Monday, November 26, 2012

Blindsight

Blindsight
by Peter Watts
Published in 2006
Published by Tor Books
ISBN: 978-0-7653-1218-1

It's the late 21st Century, and the aliens have arrived. They made their presence clear by deploying thousands of satellites to conduct a full survey of Earth and its inhabitants. Humankind is thoroughly spooked and sends out a ship full of Earth's best and brightest to intercept the alien mothership, just discovered in the outer reaches of the solar system.

But because this is the late 21st Century, humanity's best and brightest are now weirder than the aliens in most science fiction novels not written by Peter Watts. There's a linguist who, to do her job more effectively, has split her mind into four fully independent selves. There's a biologist who has enhanced his sense perception to such a ludicrous extent that there's no brain left over to feel the tips of his own fingers. If you have a hard time feeling empathy for this bunch, that's okay; the feeling is most likely mutual.

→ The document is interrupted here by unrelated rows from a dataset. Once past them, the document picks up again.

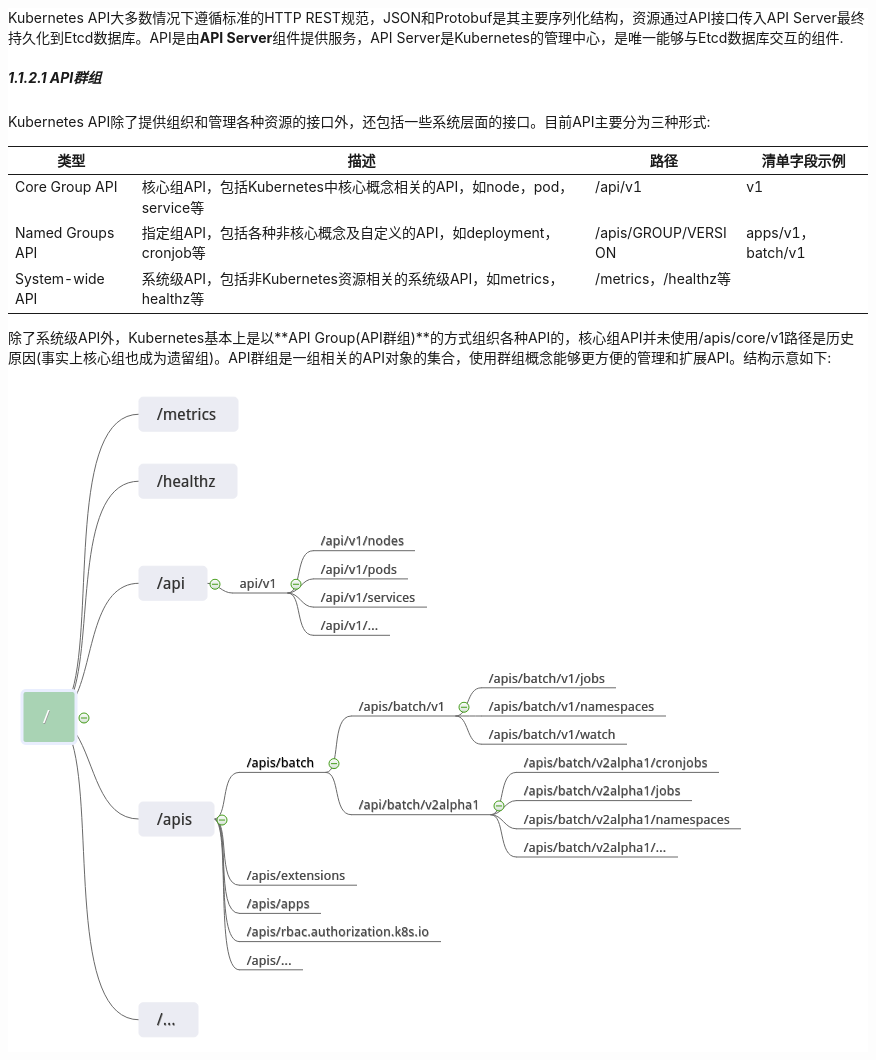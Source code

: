 Kubernetes API大多数情况下遵循标准的HTTP REST规范，JSON和Protobuf是其主要序列化结构，资源通过API接口传入API Server最终持久化到Etcd数据库。API是由**API Server**组件提供服务，API Server是Kubernetes的管理中心，是唯一能够与Etcd数据库交互的组件.

##### 1.1.2.1 API群组

Kubernetes API除了提供组织和管理各种资源的接口外，还包括一些系统层面的接口。目前API主要分为三种形式:

| 类型             | 描述                                                         | 路径                 | 清单字段示例      |
| ---------------- | ------------------------------------------------------------ | -------------------- | ----------------- |
| Core Group API   | 核心组API，包括Kubernetes中核心概念相关的API，如node，pod，service等 | /api/v1              | v1                |
| Named Groups API | 指定组API，包括各种非核心概念及自定义的API，如deployment，cronjob等 | /apis/GROUP/VERSION  | apps/v1，batch/v1 |
| System-wide API  | 系统级API，包括非Kubernetes资源相关的系统级API，如metrics，healthz等 | /metrics，/healthz等 |                   |

除了系统级API外，Kubernetes基本上是以**API Group(API群组)**的方式组织各种API的，核心组API并未使用/apis/core/v1路径是历史原因(事实上核心组也成为遗留组)。API群组是一组相关的API对象的集合，使用群组概念能够更方便的管理和扩展API。结构示意如下:

![api结构](api结构.png)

Our narrator and chief protagonist has had such vast areas of brain removed and replaced with machinery that it's debatable whether he is still a fully sentient being or his life is one long extended Turing Test that he's done a pretty decent job passing so far.

And as for the crowning achievement in this novel's worldbuilding: Tens of thousands of years ago, there was a subspecies of humanity that was adapted to prey upon humans like us. Sort of like Neanderthals, but meaner. Because they lacked the ability to synthesize a crucial neural chemical, they were required to hunt and eat humans to survive. Their brains worked very differently from standard Homo sapiens, and they had remarkable pattern-matching abilities and animal cunning so that they could easily outwit their prey. So as not to exhaust their supply of food, they had the ability to hibernate for years, even decades at a time. They died out when we regular humans realized that the visual centers of these predators' brains couldn't handle Euclidian geometry, and if forced to look at right angles, they would have epileptic seizures. But we never forgot about them. In the 21st Century, we decided to clone these guys, Jurassic Park-style, in order to put their intelligence to work in fields that could use their unique cunning.

Anyway, long story short, they've put a vampire in charge of the ship. An actual, literal vampire. Think Nosferatu rather than Edward Cullen. I hope you all are okay with that and don't mind taking orders from him and sharing extremely limited living space with him. Vampires have been put in charge of most of the important stuff back on Earth, after all, so we know they're trustworthy.

Blindsight is an audacious novel that works remarkably well. The main theme of the book is consciousness, and intelligence, and what it means to have a high degree of the latter without the former being present. Is it possible for creatures who are not wired to think recursively about themselves to build an interstellar civilization? Watts has presented 'incomprehensible mindset' aliens about as well as anyone I've ever seen.

The book reminded me of Housuke Nojiri's Usurper of the Sun, which I read last year. Both delved into speculation on how truly alien aliens might operate. I was a little disappointed with the ending of Nojiri's novel, where the incomprehensible becomes comprehensible, articulate, even a bit cute, far too easily for my liking. Nothing of the sort happens in Watts' novel.

Blindsight has a 'love and cuddliness' quotient of zero.

There is no happiness to be found in these pages. No hope, and no optimism, and the only positive emotion is a purely intellectual spirit of discovery, unless you also count the sizable portion of black humor. Depending on your own mindset and background, you might find there are no sympathetic characters at all. You may or may not find that turns you off. Me, I found the book intellectually stimulating, and I look forward to finding more of Watts' work in the future.